## WORK INSTRUCTION:
Below are some entries; write out each one of them exactly.

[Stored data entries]
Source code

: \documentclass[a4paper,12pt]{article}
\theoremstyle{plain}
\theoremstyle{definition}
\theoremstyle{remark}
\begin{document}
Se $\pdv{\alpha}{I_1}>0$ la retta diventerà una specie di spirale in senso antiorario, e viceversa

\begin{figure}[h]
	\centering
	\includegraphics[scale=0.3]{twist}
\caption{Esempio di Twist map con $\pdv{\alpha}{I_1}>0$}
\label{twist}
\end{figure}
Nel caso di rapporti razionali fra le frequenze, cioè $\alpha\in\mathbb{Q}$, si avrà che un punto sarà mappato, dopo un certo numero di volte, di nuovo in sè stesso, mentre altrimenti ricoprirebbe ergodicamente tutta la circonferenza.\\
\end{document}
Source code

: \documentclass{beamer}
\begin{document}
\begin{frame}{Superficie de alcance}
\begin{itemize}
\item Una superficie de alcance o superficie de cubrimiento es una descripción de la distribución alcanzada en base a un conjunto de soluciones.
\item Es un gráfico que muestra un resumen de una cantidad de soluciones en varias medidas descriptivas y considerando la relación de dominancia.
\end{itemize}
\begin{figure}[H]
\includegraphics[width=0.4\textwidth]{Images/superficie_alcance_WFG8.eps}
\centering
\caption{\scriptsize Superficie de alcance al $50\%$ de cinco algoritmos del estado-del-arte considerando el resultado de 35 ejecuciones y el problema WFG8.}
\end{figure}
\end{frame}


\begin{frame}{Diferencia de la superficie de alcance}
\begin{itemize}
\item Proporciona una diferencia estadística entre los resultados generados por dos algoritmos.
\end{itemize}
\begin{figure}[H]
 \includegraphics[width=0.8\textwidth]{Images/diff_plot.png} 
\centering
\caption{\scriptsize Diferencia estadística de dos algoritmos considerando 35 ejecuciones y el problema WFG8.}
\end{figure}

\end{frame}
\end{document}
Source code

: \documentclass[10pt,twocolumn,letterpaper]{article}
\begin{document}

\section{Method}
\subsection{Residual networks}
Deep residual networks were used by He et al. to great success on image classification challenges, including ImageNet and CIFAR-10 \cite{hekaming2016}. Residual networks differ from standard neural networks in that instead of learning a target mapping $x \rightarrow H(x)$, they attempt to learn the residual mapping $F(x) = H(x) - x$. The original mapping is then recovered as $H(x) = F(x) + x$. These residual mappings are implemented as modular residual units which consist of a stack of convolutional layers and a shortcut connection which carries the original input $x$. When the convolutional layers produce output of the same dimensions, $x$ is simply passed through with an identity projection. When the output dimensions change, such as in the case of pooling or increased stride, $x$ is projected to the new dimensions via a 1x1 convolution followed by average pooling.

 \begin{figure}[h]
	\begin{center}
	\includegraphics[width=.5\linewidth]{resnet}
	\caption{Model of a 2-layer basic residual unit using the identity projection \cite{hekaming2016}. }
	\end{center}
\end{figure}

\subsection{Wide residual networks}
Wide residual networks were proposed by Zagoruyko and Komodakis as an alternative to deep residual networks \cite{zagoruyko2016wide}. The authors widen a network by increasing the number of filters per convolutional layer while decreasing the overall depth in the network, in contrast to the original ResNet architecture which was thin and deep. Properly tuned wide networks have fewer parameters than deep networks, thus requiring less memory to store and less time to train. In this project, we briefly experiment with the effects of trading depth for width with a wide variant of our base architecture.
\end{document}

## WORKED SOLUTION:
Source code

: \documentclass[a4paper,12pt]{article}
\theoremstyle{plain}
\theoremstyle{definition}
\theoremstyle{remark}
\begin{document}
Se $\pdv{\alpha}{I_1}>0$ la retta diventerà una specie di spirale in senso antiorario, e viceversa

\begin{figure}[h]
	\centering
	\includegraphics[scale=0.3]{twist}
\caption{Esempio di Twist map con $\pdv{\alpha}{I_1}>0$}
\label{twist}
\end{figure}
Nel caso di rapporti razionali fra le frequenze, cioè $\alpha\in\mathbb{Q}$, si avrà che un punto sarà mappato, dopo un certo numero di volte, di nuovo in sè stesso, mentre altrimenti ricoprirebbe ergodicamente tutta la circonferenza.\\
\end{document}
Source code

: \documentclass{beamer}
\begin{document}
\begin{frame}{Superficie de alcance}
\begin{itemize}
\item Una superficie de alcance o superficie de cubrimiento es una descripción de la distribución alcanzada en base a un conjunto de soluciones.
\item Es un gráfico que muestra un resumen de una cantidad de soluciones en varias medidas descriptivas y considerando la relación de dominancia.
\end{itemize}
\begin{figure}[H]
\includegraphics[width=0.4\textwidth]{Images/superficie_alcance_WFG8.eps}
\centering
\caption{\scriptsize Superficie de alcance al $50\%$ de cinco algoritmos del estado-del-arte considerando el resultado de 35 ejecuciones y el problema WFG8.}
\end{figure}
\end{frame}


\begin{frame}{Diferencia de la superficie de alcance}
\begin{itemize}
\item Proporciona una diferencia estadística entre los resultados generados por dos algoritmos.
\end{itemize}
\begin{figure}[H]
 \includegraphics[width=0.8\textwidth]{Images/diff_plot.png} 
\centering
\caption{\scriptsize Diferencia estadística de dos algoritmos considerando 35 ejecuciones y el problema WFG8.}
\end{figure}

\end{frame}
\end{document}
Source code

: \documentclass[10pt,twocolumn,letterpaper]{article}
\begin{document}

\section{Method}
\subsection{Residual networks}
Deep residual networks were used by He et al. to great success on image classification challenges, including ImageNet and CIFAR-10 \cite{hekaming2016}. Residual networks differ from standard neural networks in that instead of learning a target mapping $x \rightarrow H(x)$, they attempt to learn the residual mapping $F(x) = H(x) - x$. The original mapping is then recovered as $H(x) = F(x) + x$. These residual mappings are implemented as modular residual units which consist of a stack of convolutional layers and a shortcut connection which carries the original input $x$. When the convolutional layers produce output of the same dimensions, $x$ is simply passed through with an identity projection. When the output dimensions change, such as in the case of pooling or increased stride, $x$ is projected to the new dimensions via a 1x1 convolution followed by average pooling.

 \begin{figure}[h]
	\begin{center}
	\includegraphics[width=.5\linewidth]{resnet}
	\caption{Model of a 2-layer basic residual unit using the identity projection \cite{hekaming2016}. }
	\end{center}
\end{figure}

\subsection{Wide residual networks}
Wide residual networks were proposed by Zagoruyko and Komodakis as an alternative to deep residual networks \cite{zagoruyko2016wide}. The authors widen a network by increasing the number of filters per convolutional layer while decreasing the overall depth in the network, in contrast to the original ResNet architecture which was thin and deep. Properly tuned wide networks have fewer parameters than deep networks, thus requiring less memory to store and less time to train. In this project, we briefly experiment with the effects of trading depth for width with a wide variant of our base architecture.
\end{document}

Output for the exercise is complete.